==== INFORMATION ====

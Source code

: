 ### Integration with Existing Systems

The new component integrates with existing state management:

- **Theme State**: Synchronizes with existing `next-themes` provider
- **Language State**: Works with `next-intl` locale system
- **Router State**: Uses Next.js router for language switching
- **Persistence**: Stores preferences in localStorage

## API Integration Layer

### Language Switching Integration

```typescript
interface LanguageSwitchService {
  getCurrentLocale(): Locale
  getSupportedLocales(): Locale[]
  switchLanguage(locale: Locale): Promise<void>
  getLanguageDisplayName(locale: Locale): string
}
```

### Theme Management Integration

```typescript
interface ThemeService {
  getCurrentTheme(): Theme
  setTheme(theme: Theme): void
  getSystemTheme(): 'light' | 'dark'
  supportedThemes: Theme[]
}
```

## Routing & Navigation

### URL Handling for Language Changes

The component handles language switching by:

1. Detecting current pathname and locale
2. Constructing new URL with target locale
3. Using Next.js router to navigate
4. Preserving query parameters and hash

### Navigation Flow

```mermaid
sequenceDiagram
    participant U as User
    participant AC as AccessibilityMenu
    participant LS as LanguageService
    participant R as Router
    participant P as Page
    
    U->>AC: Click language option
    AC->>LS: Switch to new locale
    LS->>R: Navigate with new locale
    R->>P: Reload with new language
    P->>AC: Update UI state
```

====
==== INFORMATION ====

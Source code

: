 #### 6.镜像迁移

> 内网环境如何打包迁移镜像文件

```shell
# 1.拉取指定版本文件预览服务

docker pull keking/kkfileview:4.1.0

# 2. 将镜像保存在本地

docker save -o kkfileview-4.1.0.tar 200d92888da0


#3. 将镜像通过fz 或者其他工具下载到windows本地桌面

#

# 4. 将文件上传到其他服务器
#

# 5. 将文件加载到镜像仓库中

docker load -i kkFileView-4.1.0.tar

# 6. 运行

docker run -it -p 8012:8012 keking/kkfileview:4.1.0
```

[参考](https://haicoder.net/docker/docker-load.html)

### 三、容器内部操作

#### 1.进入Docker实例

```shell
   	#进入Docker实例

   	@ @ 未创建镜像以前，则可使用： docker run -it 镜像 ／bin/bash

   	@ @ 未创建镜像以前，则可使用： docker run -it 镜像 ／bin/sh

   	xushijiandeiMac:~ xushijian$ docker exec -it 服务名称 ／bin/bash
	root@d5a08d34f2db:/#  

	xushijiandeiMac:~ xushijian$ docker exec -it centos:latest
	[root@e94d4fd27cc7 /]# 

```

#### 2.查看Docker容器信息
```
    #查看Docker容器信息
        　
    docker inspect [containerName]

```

====

▶ [EXERCISE BRIEF]:
Lines with "xushijian" in the listing above: state how many there are, and nothing else.

▶ [RESULT OF THE EXERCISE]:
2